───── Exercise materials

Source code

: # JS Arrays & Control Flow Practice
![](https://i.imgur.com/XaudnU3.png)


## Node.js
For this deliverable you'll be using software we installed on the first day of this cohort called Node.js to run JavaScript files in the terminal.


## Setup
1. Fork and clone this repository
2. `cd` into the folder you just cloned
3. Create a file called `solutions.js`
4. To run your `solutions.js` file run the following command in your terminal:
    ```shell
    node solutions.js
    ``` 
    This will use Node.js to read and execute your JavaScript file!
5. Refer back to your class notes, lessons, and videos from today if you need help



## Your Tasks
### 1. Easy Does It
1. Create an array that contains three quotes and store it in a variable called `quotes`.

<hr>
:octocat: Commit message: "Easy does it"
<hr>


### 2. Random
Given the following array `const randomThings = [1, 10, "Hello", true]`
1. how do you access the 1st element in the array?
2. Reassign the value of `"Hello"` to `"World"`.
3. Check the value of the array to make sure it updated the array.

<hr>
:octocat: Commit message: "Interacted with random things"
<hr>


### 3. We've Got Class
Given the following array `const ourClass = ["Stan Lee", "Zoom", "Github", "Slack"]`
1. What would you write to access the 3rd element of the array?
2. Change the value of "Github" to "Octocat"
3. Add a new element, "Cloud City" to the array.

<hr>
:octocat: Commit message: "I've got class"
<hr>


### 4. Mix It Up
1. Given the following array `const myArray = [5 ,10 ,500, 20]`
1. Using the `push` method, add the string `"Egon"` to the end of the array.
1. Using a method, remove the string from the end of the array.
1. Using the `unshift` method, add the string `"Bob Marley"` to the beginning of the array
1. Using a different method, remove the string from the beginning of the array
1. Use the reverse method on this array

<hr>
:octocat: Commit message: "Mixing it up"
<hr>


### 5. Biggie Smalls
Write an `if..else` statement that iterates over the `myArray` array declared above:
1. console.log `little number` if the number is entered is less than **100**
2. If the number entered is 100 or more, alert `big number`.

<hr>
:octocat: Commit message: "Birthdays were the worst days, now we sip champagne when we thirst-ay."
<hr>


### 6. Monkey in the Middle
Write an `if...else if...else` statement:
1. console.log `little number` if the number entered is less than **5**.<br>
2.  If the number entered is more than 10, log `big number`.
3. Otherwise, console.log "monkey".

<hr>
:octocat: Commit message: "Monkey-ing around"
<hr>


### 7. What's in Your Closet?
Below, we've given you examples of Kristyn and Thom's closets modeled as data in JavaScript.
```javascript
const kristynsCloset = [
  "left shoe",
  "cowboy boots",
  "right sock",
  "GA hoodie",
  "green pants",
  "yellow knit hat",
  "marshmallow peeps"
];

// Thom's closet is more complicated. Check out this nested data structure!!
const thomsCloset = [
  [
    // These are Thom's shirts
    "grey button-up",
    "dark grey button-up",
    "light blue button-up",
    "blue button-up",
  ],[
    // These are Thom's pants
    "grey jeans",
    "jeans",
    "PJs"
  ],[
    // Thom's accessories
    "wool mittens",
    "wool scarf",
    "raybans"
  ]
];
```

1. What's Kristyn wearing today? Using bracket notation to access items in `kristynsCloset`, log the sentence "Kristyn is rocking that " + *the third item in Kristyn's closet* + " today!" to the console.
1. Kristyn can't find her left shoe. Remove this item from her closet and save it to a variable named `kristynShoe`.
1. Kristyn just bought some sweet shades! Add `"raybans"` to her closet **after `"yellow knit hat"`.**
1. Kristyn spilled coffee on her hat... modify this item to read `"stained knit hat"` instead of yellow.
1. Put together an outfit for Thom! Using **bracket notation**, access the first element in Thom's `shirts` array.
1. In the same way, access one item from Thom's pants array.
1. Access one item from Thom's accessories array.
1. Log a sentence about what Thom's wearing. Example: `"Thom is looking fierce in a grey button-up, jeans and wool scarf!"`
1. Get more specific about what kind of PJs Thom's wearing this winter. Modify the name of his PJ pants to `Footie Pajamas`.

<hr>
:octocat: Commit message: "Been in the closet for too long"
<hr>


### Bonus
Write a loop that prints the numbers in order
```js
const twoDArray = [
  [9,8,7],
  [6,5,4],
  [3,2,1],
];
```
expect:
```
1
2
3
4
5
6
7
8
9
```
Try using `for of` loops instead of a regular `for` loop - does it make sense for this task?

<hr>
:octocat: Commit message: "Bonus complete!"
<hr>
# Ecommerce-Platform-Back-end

──────────

- [The problem]
Work through the records above and count the lines that hold the string "bracket". Please give only that figure.

- [Expected answer]
2